Sterling Clover (s_clover), Friday, 18 October 2002 04:07 (twenty-one years ago) link

who did that, Sterling?

felicity (felicity), Friday, 18 October 2002 04:31 (twenty-one years ago) link

Can we have a moratorium on the word 'fascist' unless we're talking about some wops in the 1920s

dave q, Friday, 18 October 2002 04:39 (twenty-one years ago) link

dave q, can't you see we are reclaiming the word from these people?

felicity (felicity), Friday, 18 October 2002 04:55 (twenty-one years ago) link

I'd like to reclaim the phrase 'pickup trucks' being as I drive one.

James Blount (James Blount), Friday, 18 October 2002 05:11 (twenty-one years ago) link

dave -- the fascists just marched on washington, okay?

f: who did that? you mean the populist thing? the nazis, for one.

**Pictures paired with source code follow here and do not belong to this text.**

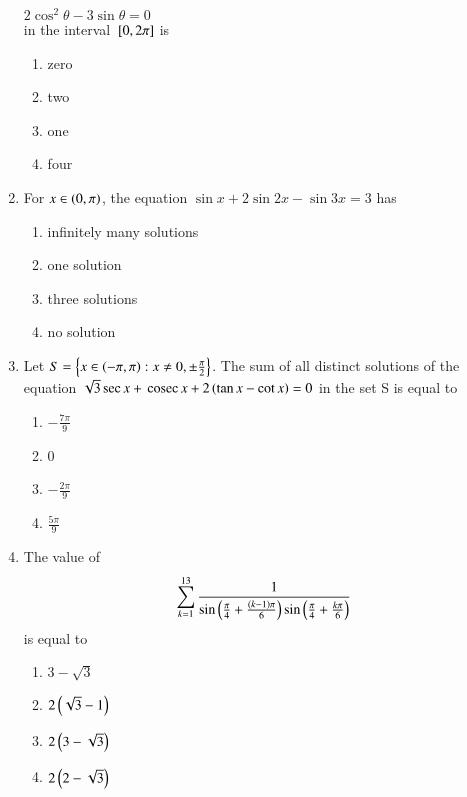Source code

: \documentclass[journal,12pt,twocolumn,article]{IEEEtran}
\theoremstyle{remark}
\begin{document}
\begin{enumerate}[start = 20]
$2\cos^2\theta - 3\sin\theta = 0$\\
in the interval ${}\left[0,2\pi\right]$ is
\hfill{}
\begin{multicols}{2}
\begin{enumerate}
\item zero
\item two
\columnbreak
\item one
\item four
\end{enumerate}
\end{multicols}
\item For $x \in \left(0,\pi\right)$, the equation $\sin x + 2\sin 2x - \sin 3x = 3$ has
\hfill{}
\begin{multicols}{2}
\begin{enumerate}
\item infinitely many solutions
\item one solution
\columnbreak
\item three solutions
\item no solution
\end{enumerate}
\end{multicols}
\item Let $S = \left\{x \in \left(-\pi,\pi\right) : x \neq 0, \pm \frac{\pi}{2}\right\}$. The sum of all distinct solutions of the equation $\sqrt{3} \sec x + \,\text{cosec}\, x + 2\left(\tan x - \cot x\right) = 0$ in the set S is equal to
\hfill{}
\begin{multicols}{2}
\begin{enumerate}
\item $-\frac{7\pi}{9}$
\item 0
\columnbreak
\item $-\frac{2\pi}{9}$
\item $\frac{5\pi}{9}$
\end{enumerate}
\end{multicols}
\item The value of 
\begin{align*}
\sum_{k=1}^{13} \frac{1}{\sin\left(\frac{\pi}{4} + \frac{\left(k-1\right)\pi}{6}\right)\sin\left(\frac{\pi}{4} + \frac{k\pi}{6}\right)}
\end{align*}
is equal to
\hfill{}
\begin{multicols}{2}
\begin{enumerate}
\item $3-\sqrt{3}$
\item $2\left(\sqrt{3}-1\right)$
\columnbreak
\item $2\left(3-\sqrt{3}\right)$
\item $2\left(2-\sqrt{3}\right)$
\end{enumerate}
\end{multicols}
\end{enumerate}
\end{document}
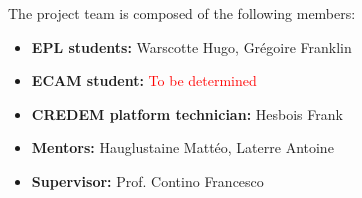 The project team is composed of the following members:
\begin{itemize}
    \item \textbf{EPL students:} Warscotte Hugo, Grégoire Franklin
    \item \textbf{ECAM student:} \textcolor{red}{To be determined}
    \item \textbf{CREDEM platform technician:} Hesbois Frank
    \item \textbf{Mentors:} Hauglustaine Mattéo, Laterre Antoine
    \item \textbf{Supervisor:} Prof. Contino Francesco
\end{itemize}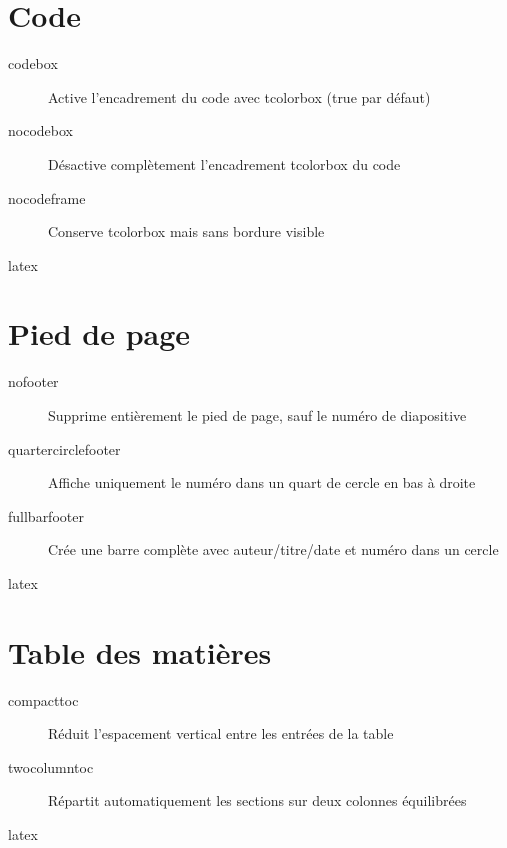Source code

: \documentclass[french]{neoschool}
\begin{document}
\section{Code}
\begin{description}
\item[codebox] Active l'encadrement du code avec \textcolor{titleColor}{tcolorbox} (\textcolor{titleColor}{true} par défaut)
\item[nocodebox] Désactive complètement l'encadrement \textcolor{titleColor}{tcolorbox} du code
\item[nocodeframe] Conserve \textcolor{titleColor}{tcolorbox} mais sans bordure visible
\end{description}

\begin{code}{latex}
\end{code}

\section{Pied de page}
\begin{description}
\item[nofooter] Supprime entièrement le pied de page, sauf le numéro de diapositive
\item[quartercirclefooter] Affiche uniquement le numéro dans un quart de cercle en bas à droite
\item[fullbarfooter] Crée une barre complète avec auteur/titre/date et numéro dans un cercle
\end{description}

\begin{code}{latex}
\end{code}

\section{Table des matières}
\begin{description}
\item[compacttoc] Réduit l'espacement vertical entre les entrées de la table
\item[twocolumntoc] Répartit automatiquement les sections sur deux colonnes équilibrées
\end{description}

\begin{code}{latex}
\end{code}
\end{document}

Sterling Clover (s_clover), Friday, 18 October 2002 05:17 (twenty-one years ago) link

sc: no, I meant who harshed on race questions? who are you comparing to the nazis?

felicity (felicity), Friday, 18 October 2002 05:22 (twenty-one years ago) link

and actually, I guess I was also asking who here are you saying is harshing on race questions and making the statement "poverty is cool"? I give you more credit than to think you needed a straw man to knock down the nazis.

felicity (felicity), Friday, 18 October 2002 05:28 (twenty-one years ago) link

ah. lucyrex (aka anon) above essentially tried to defend vice by arguing it was good on class issues (aka anti-rich, pro-poor) if not on race ones.

dave: also they just met in springfield again and tried to come to chicago last year. (and killed some foax here about two years ago).

Sterling Clover (s_clover), Friday, 18 October 2002 05:30 (twenty-one years ago) link

oh, thanks for clarifying, although I think that "essentially' is doing a lot of work in your sentence, Sterling. That post wasn't saying that being good on class issues redeems Vice's poor stance on race issues, just that it was one redeeming aspect of a magazine with other big problems.

All the poster said was that vice treats the poor with dignity. Treating the poor with dignity is not the same as saying it's cool to be poor, and treating the poor with dignity is not synonymous with hating the rich.

(btw, those are two different "anon"s up there)

felicity (felicity), Friday, 18 October 2002 05:44 (twenty-one years ago) link

Yeah, Sterling that wasn't Di (according to the ID it was Paul Eater) who posted "anonymously" about the class thing. And just because there are "fascists" (or people who call themselves "fascists") doesn't mean that the word should be thrown about willy-nilly to describe people whose viewpoints differ slightly from your own. It's just a piss-poor rhetorical prop and frankly it doesn't fool anyone with an ounce of common sense (meaning it will win you debates with people in college and basically nowhere else.)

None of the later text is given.